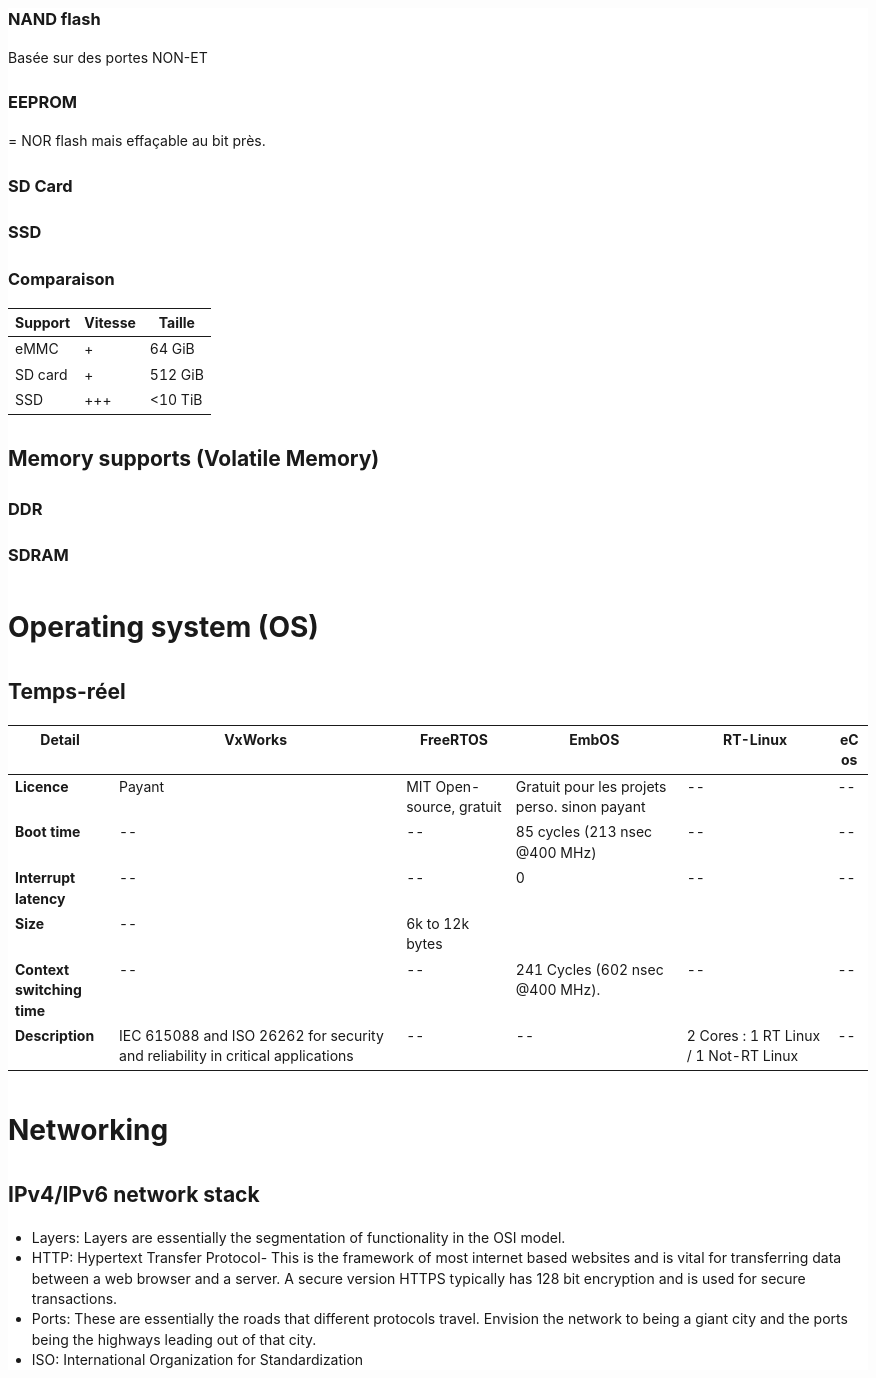 ### NAND flash
Basée sur des portes NON-ET

### EEPROM
= NOR flash mais effaçable au bit près.

### SD Card

### SSD

### Comparaison
| Support                    | Vitesse | Taille     |
| -------------------------- | -------------------------- | -------------------------- |
eMMC | + | 64 GiB | 
SD card | + | 512 GiB |
SSD | +++ | <10 TiB

## Memory supports (Volatile Memory)
### DDR
### SDRAM



# Operating system (OS)
## Temps-réel
| Detail                     | VxWorks                                                                        | FreeRTOS                 | EmbOS                                        | RT-Linux                              | eCos |
| -------------------------- | ------------------------------------------------------------------------------ | ------------------------ | -------------------------------------------- | ------------------------------------- | ---- |
| **Licence**                | Payant                                                                         | MIT Open-source, gratuit | Gratuit pour les projets perso. sinon payant | --                                    | --   |
| **Boot time**              | --                                                                             | --                       | 85 cycles (213 nsec @400 MHz)                | --                                    | --   |
| **Interrupt latency**      | --                                                                             | --                       | 0                                            | --                                    | --   |
| **Size**                   | --                                                                             | 6k to 12k bytes          |
| **Context switching time** | --                                                                             | --                       | 241 Cycles (602 nsec @400 MHz).              | --                                    | --   |
| **Description**            | IEC 615088 and ISO 26262 for security and reliability in critical applications | --                       | --                                           | 2 Cores : 1 RT Linux / 1 Not-RT Linux | --   | -- |

# Networking
## IPv4/IPv6 network stack
* Layers: Layers are essentially the segmentation of functionality in the OSI model.
* HTTP: Hypertext Transfer Protocol- This is the framework of most internet based websites and is vital for transferring data between a web browser and a server. A secure version HTTPS typically has 128 bit encryption and is used for secure transactions.
* Ports: These are essentially the roads that different protocols travel. Envision the network to being a giant city and the ports being the highways leading out of that city.
* ISO: International Organization for Standardization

* * * * * * *

Taking the records above as input, show every line in which the word "essentially" is present.

— Result for this exercise —
* Layers: Layers are essentially the segmentation of functionality in the OSI model.
* Ports: These are essentially the roads that different protocols travel. Envision the network to being a giant city and the ports being the highways leading out of that city.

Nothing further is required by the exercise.